Are the teach English in Japan programs legitimate?
November 9, 2006 7:18 AM   Subscribe

Are the teach English in Japan programs legitimate?

A friend of mine has a college age son considering the JET programme.

Has anyone heard anything positive or negative about it? Any caveats he should know about?

Is there a different program you'd recommend?
posted by fellion to Education (25 answers total) 12 users marked this as a favorite
Most of the programs are legit. I would be worried about one you saw on Craigslist. But the Japanese embassy has a list of certified operators they have cleared to do business in the US. My best friend did JET, he loves it and is now in Japan with a job as an actuary in Kobe.
posted by parmanparman at 7:25 AM on November 9, 2006

The only complaint I've heard about JET is that you may end up in a more rural location and be the only Western English teacher there (not always a bad thing).
posted by dripdripdrop at 7:28 AM on November 9, 2006

JET is definitely legit. It is run by the Japanese government.
posted by dcjd at 7:29 AM on November 9, 2006

My cousin spent two years in Kumamoto City as a JET, and she loved it. The pay was great, the job was fun and easy, and there was plenty of vacation time. She traveled to Korea, China, and several other countries while she was there. As far as I know, JET is one of the best, if not the best program out there for teaching English in Japan.

As for the rural aspect, Kumamoto is a city of 600,000, and she had many english-speaking friends.
posted by god hates math at 7:31 AM on November 9, 2006

JET is actually probably the most legit, highest paying and most respected careers for English teachers in Japan.
posted by dead_ at 7:54 AM on November 9, 2006

I did JET for three years, just coming back from Kobe this August. It's completely legit, run by the Japanese government, and has been running since the mid-eighties. It's quite different from most of the other programs in that you will be teaching in one (or several) government schools, and generally have great hours and benefits (subsidised accommodation, full health etc.)
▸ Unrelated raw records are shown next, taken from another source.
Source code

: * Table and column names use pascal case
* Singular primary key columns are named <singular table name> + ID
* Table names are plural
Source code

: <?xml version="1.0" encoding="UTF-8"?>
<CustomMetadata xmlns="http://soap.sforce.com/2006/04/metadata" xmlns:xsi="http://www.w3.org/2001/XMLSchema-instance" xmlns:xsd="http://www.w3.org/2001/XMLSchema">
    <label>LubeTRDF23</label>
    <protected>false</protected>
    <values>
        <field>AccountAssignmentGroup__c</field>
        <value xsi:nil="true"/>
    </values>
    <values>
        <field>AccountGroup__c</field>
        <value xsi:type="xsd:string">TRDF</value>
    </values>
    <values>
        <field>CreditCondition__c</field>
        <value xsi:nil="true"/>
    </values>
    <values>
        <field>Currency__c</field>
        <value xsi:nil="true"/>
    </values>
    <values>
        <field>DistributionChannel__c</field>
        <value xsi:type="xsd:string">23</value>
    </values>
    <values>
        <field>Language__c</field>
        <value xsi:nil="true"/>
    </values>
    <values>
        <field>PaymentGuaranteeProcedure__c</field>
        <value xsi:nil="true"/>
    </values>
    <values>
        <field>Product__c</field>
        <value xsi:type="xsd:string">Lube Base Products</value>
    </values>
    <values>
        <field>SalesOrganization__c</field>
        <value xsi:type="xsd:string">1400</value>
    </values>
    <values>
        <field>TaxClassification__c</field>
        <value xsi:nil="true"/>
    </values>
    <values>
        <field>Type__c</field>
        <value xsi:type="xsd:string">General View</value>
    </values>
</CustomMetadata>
Downside is it's completely up to chance where you will be placed. I was lucky and wound up less than an hour from a major city, but I knew a girl who was the only foreigner on an island an hour from one of the smaller of the four main islands. Last ferry back to the island from the mainland was 7pm. Four buses a day around the perimeter of the Island. She said it was very, very tough. That said though, I met another island JET who was in a similar situation and they absolutely loved it. You can also wind up teaching anything from preschool all the way up to senior high-school. The mantra of JET is "ESID, Every Situation Is Different" and it's so true.
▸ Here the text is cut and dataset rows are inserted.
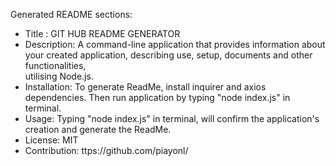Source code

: Generated README sections: 

  * Title : GIT HUB README GENERATOR
  * Description: A command-line application that provides information about your created application, describing use, setup, documents and other functionalities,     
    utilising Node.js.  
  * Installation: To generate ReadMe, install inquirer and axios dependencies. Then run application by typing "node index.js" in terminal. 
  * Usage: Typing "node index.js" in terminal, will confirm the application's creation and generate the ReadMe.
  * License: MIT
  * Contribution: ttps://github.com/piayonl/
My years on JET were amazing and I don't regret any of it, and would recommend the program without hesitation. Japan is an incredible country and, imho, everyone should try and spend a little time there.
posted by Mil at 8:18 AM on November 9, 2006 [1 favorite]

My brother went to Tokyo (Kokubunji, actually) about a month ago through the Nova program, and his experience so far has been great. Nova allows you to list your 3 top location choices, and they do their best to honor what you pick. He also has 2 roomates that are also in the program, which is nice in that he has some people to hang out with. Nova also helped organize his flights and airport transportation, so he arrived in Tokyo along with some other people in the program and was able to get right to his new apartment without any trouble.

My cousin did a year in Japan through the JET program about a year ago, and ended up on an island off the coast of Okinawa. Very isolated. She had a room in someone's house, and was really the only Westerner around while she was there. She had a great time, but she was kind of looking for the "quiet year on a beautiful island" experience, which your friend's son may or may not be. She didn't have any choice about where she was sent.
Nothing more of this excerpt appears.